Don't waste your money on this one.
This book consists of a few morsels of science fiction floating in a gelid medium of jingoistic pap. The story follows recruits in the future marine corps, and the narrator grunts out the annoyingly saccharine "esprit" like he's an actual drill instructor. A little of this I could take, but the hours of political diatribes and melodramatic inner soliloquies are downright nauseating. The author actually says "Hoo-Rah" over and over (I think its a marine thing).
I admire the above average understanding of physics, but that's the only positive thing I have to say about this novel. The story is a blatant rip off of Saberhagen's berserkers and Heinlein's starship troopers, without the charm of either.
The Heechee alien race and artifacts are among the most interesting in science fiction. Inscrutable and fascinating, enticing with riches and threatening with danger, the Gateway asteroid embodies with eloquence mankind's questing nature.
I only wish the novel had focused more exclusively on the Heechee and not on one of the most unlikeable characters in modern fiction. The "Hero" Robinette Broadhead, is given an opportunity any red blooded human would die for: to plumb the galaxy's mysteries in an alien starship.
All he can do with this mighty gift, unfortunately, is drink till he pukes, beat his girlfriend, and sobbingly profess to his shrink that he equates love with having things stuck up his butt. Oh, Dear!
The plot was utterly pointless and meandering. None of the magic or fantastic happenings were ever explained. I also got really tired of the bad movie german accent of the main character.

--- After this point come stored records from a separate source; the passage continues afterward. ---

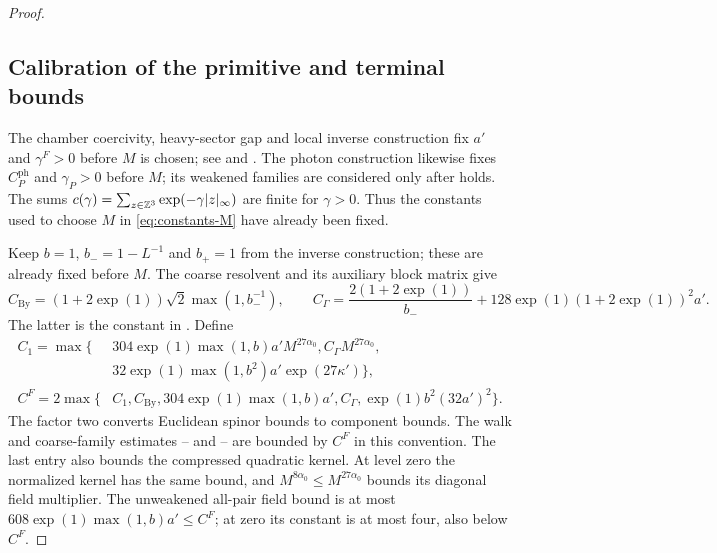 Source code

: \begin{proof}
\subsection{Calibration of the primitive and terminal bounds}

The chamber coercivity, heavy-sector gap and local inverse
construction fix $a'$ and $\gamma^F>0$ before $M$ is chosen;
see  and
. The photon construction
likewise fixes $C_P^{\mathrm{ph}}$ and $\gamma_P>0$ before $M$;
its weakened families are considered only after
 holds.
The sums $c(\gamma)=\sum_{z\in\Z^3}
\exp(-\gamma|z|_\infty)$ are finite for $\gamma>0$.
Thus the constants used to choose $M$ in
\eqref{eq:constants-M} have already been fixed.

Keep $b=1$, $b_-=1-L^{-1}$ and $b_+=1$ from the inverse
construction; these are already fixed before $M$.
The coarse resolvent and its auxiliary block matrix give
\[
 C_{\mathrm{By}}=(1+2\exp(1))\sqrt2\max(1,b_-^{-1}),
 \qquad
 C_\Gamma=\frac{2(1+2\exp(1))}{b_-}
                  +128\exp(1)(1+2\exp(1))^2a'.
\]
The latter is the constant in
. Define
\begin{equation}\label{eq:constants-fermion-calibration}
 \begin{split}
 C_1=\max\{&
 304\exp(1)\max(1,b)a'M^{27\alpha_0},
 C_\Gamma M^{27\alpha_0},\\
 &32\exp(1)\max(1,b^2)a'\exp(27\kappa')\},\\
 C^F=2\max\{&
 C_1,C_{\mathrm{By}},304\exp(1)\max(1,b)a',
 C_\Gamma,\exp(1)b^2(32a')^2\}.
 \end{split}
\end{equation}
The factor two converts Euclidean spinor bounds to
component bounds. The walk and coarse-family estimates
--
and --
are bounded by $C^F$ in this convention. The last entry
also bounds the compressed quadratic kernel.
At level zero the normalized kernel has the same bound,
and $M^{8\alpha_0}\le M^{27\alpha_0}$ bounds its diagonal
field multiplier.
The unweakened all-pair field bound
 is at most
$608\exp(1)\max(1,b)a'\le C^F$; at zero its constant is
at most four, also below $C^F$.


\end{proof}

Incredibly vivid, poetic, and brilliantly descriptive, Lynch's masterpiece paints a deeply rich and detailed world behind the reader's eyes. Humourous, exciting and visceral, this is one of those books that leaves you begging for more!
I found this book to be a meaningless and puerile soap opera, bereft of the original and rich concepts of Clarke's earlier work. The narration is very good overall, but unable to redeem a plotless, pandering cash cow.